Quand on la rencontre dans un restaurant du 11ᵉ arrondissement de Paris, son quartier fétiche, Amélie Pichard, 40 ans, ressemble à ses idoles des années 1990. Entièrement vêtue de jean clair, la bouche rouge et les cheveux feu, elle pourrait sortir tout droit d’un soap télévisé américain. Après vingt ans passés dans le quartier de la Bastille, elle habite désormais dans le Perche et est venue assister à la fashion week parisienne.
Celle qui a donné son nom à sa marque, connue pour ses sacs qui arborent tous un crocodile et pour ses chaussures à plate-forme, continue de séduire des clientes en quête de distinction sur un marché de la mode très consensuel. Elle gère désormais son entreprise de sa campagne en Eure-et-Loir, souvent au lit, son ordi portable sur les genoux, dans un rythme décroissant, loin des multiples collections annuelles des grandes marques. Fini la saisonnalité et les soldes. Adieu les stocks, bienvenue au règne de la « commande » : Amélie Pichard invente une nouvelle façon de créer et de produire des objets. Rencontre avec une créatrice pop aux convictions écologiques.

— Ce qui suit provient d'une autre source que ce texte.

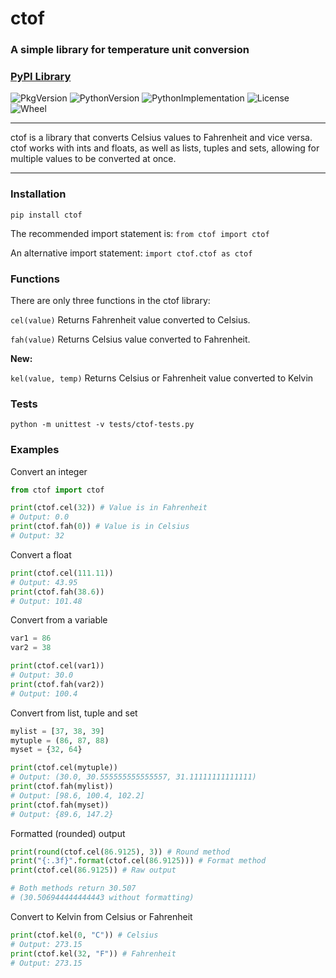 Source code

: # ctof
### A simple library for temperature unit conversion
### [PyPI Library](https://pypi.org/project/ctof/)

![PkgVersion](https://img.shields.io/pypi/v/ctof)
![PythonVersion](https://img.shields.io/pypi/pyversions/ctof)
![PythonImplementation](https://img.shields.io/pypi/implementation/ctof)
![License](https://img.shields.io/pypi/l/ctof)
![Wheel](https://img.shields.io/pypi/wheel/ctof)

***

ctof is a library that converts Celsius values to Fahrenheit
and vice versa. ctof works with ints and floats, as well as
lists, tuples and sets, allowing for multiple values to be
converted at once.

***

### Installation

```
pip install ctof
```

The recommended import statement is: `from ctof import ctof`

An alternative import statement: `import ctof.ctof as ctof`

### Functions

There are only three functions in the ctof library:

`cel(value)`
Returns Fahrenheit value converted to Celsius.

`fah(value)`
Returns Celsius value converted to Fahrenheit.

**New:**

`kel(value, temp)`
Returns Celsius or Fahrenheit value converted to Kelvin

### Tests

```
python -m unittest -v tests/ctof-tests.py
```

### Examples

Convert an integer
```py
from ctof import ctof

print(ctof.cel(32)) # Value is in Fahrenheit
# Output: 0.0
print(ctof.fah(0)) # Value is in Celsius
# Output: 32
```
Convert a float
```py
print(ctof.cel(111.11))
# Output: 43.95
print(ctof.fah(38.6))
# Output: 101.48
```

Convert from a variable
```py
var1 = 86
var2 = 38

print(ctof.cel(var1))
# Output: 30.0
print(ctof.fah(var2))
# Output: 100.4
```

Convert from list, tuple and set
```py
mylist = [37, 38, 39]
mytuple = (86, 87, 88)
myset = {32, 64}

print(ctof.cel(mytuple))
# Output: (30.0, 30.555555555555557, 31.11111111111111)
print(ctof.fah(mylist))
# Output: [98.6, 100.4, 102.2]
print(ctof.fah(myset))
# Output: {89.6, 147.2}
```

Formatted (rounded) output
```py
print(round(ctof.cel(86.9125), 3)) # Round method
print("{:.3f}".format(ctof.cel(86.9125))) # Format method
print(ctof.cel(86.9125)) # Raw output

# Both methods return 30.507
# (30.506944444444443 without formatting)
```

Convert to Kelvin from Celsius or Fahrenheit
```py 
print(ctof.kel(0, "C")) # Celsius
# Output: 273.15
print(ctof.kel(32, "F")) # Fahrenheit
# Output: 273.15
```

J’ai grandi dans un milieu modeste, mon père était garçon de café et ma mère standardiste au journal local L’Echo républicain. Mon enfance se partageait entre mes parents séparés, la basse ville à Chartres, où nous habitions avec ma mère, et Clévilliers, à la campagne, où vivait mon père. Lui, ses passions, c’étaient le cheval, les motos, les avions, les ULM, et tout ce qui avait un moteur. Sur son terrain, il y avait toujours plein de voitures abandonnées, des casseroles, des trucs à réparer en tout genre, que les gens lui apportaient. Evidemment, pour moi, c’était le paradis. Quand j’allais chez mon père, c’était ma grand-mère bretonne, Bernadette, qui me gardait. Elle acceptait que je fasse du vélo dans la maison toute la journée, que je saute sur les lits et que je ne me brosse pas les dents. J’ai toujours adoré la campagne, ce n’est pas pour rien que j’y vis aujourd’hui : je m’y sens à l’aise.
A cette époque-là, ma mère voulait évoluer professionnellement après une période de chômage. Elle avait prévu de suivre des cours d’arts plastiques, à Paris. Je la voyais déjà dessiner, mais c’était encore une passion inassumée. Mon père s’était mis à piloter des avions et avait commencé à en faire un métier. Et puis, un jour, alors qu’il devait venir me chercher, je l’ai attendu toute la journée. Le lendemain, mon grand-père a appris en achetant le journal que mon père était mort dans un accident d’avion. Ç’a été extrêmement violent pour moi et, à vrai dire, je n’ai commencé mon deuil qu’à l’âge de 35 ans. Evidemment, les projets de reprise d’études de ma mère ont été annulés, et la période a été très difficile pour nous. Je ressentais fortement son anxiété, liée au fait que, tout à coup, elle devait assumer seule et être une wonder woman. Elle non plus n’a pas pu faire ce deuil… Elle aime me raconter qu’à l’époque elle gagnait le smic et que, malgré cela, on habitait un superbe appart et on partait au ski et à la mer chaque année. Aujourd’hui, une mère célibataire avec ces revenus-là n’aurait plus accès à tout ça.